Benefits of Focused Forestry Areas

  1. No future restrictions on forestry practices due to threatened, endangered or sensitive species encroachment. If these species chose to inhabit the intensively managed FFA forests after being designated, it must mean that the forestry practices create good habitat and will continue to do so on a broad scale over time.
  2. No further delays in implementing timber harvests due to a long drawn out site-specific NEPA process. This would not only save much time but also many taxpayer dollars, perhaps millions of dollars over time.
  3. Although I envision FFAs would constitute a very small percentage of any National Forest or BLM forestland, these areas would provide a “core” level of providing forest products on a steady basis that would contribute to the economic stability of forest dependent communities. Forest management outside of these FFAs could provide additional flow of forest products but would be subject to the current NEPA/ESA process and the harvests would likely be a by-product of other forest management objectives such as fuels reduction, restoration or wildlife habitat improvement.

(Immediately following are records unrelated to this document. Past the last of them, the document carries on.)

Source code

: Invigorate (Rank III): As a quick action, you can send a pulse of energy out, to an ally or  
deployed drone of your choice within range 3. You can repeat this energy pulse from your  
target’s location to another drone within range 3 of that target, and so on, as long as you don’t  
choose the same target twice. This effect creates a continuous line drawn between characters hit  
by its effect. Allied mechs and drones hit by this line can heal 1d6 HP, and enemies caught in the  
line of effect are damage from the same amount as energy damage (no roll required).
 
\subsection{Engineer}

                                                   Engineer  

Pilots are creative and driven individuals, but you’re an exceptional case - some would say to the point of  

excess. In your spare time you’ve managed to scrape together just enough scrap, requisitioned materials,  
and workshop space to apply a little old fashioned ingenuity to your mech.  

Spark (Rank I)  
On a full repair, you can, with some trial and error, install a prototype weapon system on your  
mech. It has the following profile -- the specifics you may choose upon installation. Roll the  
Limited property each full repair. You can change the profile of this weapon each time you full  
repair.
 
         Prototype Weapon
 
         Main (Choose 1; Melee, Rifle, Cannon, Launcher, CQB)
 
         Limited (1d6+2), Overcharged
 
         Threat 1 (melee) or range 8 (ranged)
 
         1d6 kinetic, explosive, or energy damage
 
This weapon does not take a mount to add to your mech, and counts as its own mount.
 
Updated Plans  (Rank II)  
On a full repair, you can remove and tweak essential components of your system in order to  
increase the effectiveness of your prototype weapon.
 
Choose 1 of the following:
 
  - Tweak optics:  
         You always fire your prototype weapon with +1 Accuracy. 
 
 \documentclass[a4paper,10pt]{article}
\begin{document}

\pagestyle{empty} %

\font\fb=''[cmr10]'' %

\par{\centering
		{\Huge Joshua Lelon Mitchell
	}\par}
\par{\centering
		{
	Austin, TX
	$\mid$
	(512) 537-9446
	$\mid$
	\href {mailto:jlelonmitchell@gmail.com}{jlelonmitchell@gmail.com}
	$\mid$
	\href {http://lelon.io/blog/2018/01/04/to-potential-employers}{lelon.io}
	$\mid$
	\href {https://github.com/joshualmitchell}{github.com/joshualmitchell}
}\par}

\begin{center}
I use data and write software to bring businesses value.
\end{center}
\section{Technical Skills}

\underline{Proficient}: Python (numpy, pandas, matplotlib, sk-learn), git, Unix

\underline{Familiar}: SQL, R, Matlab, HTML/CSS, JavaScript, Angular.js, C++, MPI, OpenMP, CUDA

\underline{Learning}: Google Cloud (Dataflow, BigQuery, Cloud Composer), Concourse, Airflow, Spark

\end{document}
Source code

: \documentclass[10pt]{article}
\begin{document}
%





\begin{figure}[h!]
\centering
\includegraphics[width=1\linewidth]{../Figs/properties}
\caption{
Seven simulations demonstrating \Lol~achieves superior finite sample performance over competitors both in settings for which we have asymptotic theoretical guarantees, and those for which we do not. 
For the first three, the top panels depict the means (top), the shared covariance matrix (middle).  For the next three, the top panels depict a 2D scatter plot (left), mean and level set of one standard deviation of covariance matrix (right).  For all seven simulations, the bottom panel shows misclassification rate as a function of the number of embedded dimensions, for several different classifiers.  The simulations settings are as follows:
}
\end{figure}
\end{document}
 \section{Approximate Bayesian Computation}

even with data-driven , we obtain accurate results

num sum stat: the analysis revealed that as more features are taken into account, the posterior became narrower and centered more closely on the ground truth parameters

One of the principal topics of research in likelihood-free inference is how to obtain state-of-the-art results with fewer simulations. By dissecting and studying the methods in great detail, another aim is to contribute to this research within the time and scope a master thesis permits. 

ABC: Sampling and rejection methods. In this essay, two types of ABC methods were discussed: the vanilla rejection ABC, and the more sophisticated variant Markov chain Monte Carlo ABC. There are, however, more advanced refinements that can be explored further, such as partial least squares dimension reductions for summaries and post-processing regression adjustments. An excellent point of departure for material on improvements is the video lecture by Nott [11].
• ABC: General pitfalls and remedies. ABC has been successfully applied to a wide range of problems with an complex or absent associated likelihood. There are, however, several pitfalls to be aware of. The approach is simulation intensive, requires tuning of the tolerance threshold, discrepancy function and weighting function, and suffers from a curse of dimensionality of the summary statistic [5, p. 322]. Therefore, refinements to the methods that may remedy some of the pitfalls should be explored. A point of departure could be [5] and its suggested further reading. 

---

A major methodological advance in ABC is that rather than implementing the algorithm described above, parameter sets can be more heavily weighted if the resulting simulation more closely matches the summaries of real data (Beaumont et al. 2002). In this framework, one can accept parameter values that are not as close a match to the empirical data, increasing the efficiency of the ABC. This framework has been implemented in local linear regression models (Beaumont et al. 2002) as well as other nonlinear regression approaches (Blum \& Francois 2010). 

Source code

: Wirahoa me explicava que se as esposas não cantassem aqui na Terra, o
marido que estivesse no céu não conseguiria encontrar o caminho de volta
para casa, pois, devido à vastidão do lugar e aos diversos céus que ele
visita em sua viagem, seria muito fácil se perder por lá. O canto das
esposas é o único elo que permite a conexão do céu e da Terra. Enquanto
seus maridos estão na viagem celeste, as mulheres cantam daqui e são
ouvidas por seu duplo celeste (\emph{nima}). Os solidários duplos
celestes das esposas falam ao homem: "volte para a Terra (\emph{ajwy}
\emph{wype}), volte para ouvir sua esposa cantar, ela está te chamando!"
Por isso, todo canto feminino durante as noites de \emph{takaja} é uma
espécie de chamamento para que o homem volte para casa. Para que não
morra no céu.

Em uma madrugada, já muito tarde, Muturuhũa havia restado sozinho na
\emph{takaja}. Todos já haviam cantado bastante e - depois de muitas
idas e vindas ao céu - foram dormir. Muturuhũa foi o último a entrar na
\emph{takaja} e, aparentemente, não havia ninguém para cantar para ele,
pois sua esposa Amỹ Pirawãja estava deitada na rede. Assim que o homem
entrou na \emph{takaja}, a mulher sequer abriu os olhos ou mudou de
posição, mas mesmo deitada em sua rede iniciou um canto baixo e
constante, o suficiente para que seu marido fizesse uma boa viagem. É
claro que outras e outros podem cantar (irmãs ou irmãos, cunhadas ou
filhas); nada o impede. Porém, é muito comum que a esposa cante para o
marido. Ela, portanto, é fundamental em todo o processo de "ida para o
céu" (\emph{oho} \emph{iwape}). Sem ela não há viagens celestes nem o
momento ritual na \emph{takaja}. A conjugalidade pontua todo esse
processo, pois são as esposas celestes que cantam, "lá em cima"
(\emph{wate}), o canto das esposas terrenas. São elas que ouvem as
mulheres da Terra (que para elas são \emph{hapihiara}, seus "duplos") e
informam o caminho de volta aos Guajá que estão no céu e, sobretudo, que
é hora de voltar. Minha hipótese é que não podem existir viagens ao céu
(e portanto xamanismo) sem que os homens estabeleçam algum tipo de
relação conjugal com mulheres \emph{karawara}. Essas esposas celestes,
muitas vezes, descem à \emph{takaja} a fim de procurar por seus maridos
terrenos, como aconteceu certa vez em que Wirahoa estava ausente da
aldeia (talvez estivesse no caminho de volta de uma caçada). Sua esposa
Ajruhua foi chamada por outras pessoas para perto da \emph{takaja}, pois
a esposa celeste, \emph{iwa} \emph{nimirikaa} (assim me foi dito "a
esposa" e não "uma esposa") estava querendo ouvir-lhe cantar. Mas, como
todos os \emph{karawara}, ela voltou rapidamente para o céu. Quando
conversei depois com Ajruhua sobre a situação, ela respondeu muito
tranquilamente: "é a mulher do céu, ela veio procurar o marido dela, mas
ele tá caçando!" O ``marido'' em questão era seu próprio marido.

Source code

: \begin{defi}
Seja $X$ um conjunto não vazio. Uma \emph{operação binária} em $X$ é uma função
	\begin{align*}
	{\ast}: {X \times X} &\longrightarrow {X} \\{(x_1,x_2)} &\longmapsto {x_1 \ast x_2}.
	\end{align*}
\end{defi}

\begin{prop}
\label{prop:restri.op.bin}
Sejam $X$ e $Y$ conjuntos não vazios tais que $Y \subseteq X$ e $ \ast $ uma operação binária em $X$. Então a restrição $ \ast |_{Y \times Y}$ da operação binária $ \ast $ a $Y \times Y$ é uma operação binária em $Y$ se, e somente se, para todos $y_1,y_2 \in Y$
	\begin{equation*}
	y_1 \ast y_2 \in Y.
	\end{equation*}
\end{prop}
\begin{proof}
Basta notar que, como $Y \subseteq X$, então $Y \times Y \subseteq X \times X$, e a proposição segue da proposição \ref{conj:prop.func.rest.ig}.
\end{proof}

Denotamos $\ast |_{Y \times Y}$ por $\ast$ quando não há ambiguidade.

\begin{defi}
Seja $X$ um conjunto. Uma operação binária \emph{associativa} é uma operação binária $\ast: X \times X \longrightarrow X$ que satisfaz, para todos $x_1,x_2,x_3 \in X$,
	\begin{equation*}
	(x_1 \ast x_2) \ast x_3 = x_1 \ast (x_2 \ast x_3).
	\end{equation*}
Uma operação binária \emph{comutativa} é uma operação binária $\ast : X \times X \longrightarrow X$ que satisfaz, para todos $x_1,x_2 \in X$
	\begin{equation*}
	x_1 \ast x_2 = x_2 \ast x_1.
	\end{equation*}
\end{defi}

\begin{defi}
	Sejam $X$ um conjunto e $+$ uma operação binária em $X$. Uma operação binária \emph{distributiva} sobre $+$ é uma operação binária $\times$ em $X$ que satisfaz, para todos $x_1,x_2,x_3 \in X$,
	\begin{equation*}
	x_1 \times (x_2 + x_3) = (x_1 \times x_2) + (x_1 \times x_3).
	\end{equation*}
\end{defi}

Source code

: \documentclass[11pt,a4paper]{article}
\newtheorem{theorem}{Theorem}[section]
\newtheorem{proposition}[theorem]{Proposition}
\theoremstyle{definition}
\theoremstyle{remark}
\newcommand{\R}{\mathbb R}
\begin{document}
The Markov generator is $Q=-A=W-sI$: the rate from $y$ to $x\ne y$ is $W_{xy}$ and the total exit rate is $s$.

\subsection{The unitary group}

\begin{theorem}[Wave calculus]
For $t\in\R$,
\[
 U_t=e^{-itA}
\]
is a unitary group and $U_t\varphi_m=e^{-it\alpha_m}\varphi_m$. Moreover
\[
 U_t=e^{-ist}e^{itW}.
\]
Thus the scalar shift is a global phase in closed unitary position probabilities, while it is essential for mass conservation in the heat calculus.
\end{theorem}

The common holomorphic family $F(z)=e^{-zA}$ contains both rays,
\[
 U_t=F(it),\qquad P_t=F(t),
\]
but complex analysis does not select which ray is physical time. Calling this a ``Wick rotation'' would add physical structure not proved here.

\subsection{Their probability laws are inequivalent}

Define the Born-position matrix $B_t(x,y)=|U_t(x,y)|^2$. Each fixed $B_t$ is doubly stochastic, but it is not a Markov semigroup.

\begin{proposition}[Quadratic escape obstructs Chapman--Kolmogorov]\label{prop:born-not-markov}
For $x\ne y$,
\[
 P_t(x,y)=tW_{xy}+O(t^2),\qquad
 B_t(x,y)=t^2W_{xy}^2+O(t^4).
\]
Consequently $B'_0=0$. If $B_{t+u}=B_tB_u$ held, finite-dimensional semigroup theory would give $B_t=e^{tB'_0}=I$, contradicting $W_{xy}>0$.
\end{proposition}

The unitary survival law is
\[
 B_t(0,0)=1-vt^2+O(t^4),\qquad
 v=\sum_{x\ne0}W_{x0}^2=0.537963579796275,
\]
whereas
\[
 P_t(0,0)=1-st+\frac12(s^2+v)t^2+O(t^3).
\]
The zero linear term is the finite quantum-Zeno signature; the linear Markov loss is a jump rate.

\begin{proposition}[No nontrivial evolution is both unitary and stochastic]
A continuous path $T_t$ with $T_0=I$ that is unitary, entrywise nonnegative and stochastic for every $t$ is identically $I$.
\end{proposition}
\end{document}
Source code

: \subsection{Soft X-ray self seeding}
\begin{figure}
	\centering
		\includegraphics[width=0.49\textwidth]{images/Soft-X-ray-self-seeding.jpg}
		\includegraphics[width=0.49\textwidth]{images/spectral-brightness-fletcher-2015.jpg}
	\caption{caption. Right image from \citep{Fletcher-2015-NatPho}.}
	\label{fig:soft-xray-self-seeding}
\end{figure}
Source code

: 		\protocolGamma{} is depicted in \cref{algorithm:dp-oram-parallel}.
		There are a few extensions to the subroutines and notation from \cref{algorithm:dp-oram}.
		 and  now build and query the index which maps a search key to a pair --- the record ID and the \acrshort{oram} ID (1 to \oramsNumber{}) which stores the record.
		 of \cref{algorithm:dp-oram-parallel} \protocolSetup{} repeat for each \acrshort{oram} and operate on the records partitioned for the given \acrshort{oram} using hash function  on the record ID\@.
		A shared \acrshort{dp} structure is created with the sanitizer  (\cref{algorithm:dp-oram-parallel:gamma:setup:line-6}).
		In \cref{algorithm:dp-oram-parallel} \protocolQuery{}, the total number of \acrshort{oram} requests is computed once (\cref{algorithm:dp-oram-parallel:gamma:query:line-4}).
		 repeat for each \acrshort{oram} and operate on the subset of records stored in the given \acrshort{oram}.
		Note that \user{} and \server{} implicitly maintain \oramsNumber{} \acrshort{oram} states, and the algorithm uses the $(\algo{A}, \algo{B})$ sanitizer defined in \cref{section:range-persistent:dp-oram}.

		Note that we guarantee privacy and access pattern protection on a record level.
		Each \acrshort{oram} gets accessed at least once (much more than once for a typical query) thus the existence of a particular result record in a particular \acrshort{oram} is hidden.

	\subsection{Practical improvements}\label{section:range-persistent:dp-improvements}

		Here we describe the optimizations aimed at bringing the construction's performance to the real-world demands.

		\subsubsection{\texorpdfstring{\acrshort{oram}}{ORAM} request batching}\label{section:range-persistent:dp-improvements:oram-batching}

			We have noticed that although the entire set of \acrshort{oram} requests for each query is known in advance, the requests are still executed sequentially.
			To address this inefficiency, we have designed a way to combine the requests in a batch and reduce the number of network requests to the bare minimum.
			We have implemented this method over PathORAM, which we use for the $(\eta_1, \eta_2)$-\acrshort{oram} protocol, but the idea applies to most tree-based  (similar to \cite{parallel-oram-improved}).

If you think the concept of Congressionally designated and protected Focused Forestry Areas that are free of time consuming site-specific environmental analysis prior to every forestry activity and free of future restrictions on harvests due to encroaching threatened, endangered and sensitive species, then I’d suggest you forward this article to your congressional representatives and encourage them to consider this bold approach to increasing the pace and scale of active forest management on our federally managed forests.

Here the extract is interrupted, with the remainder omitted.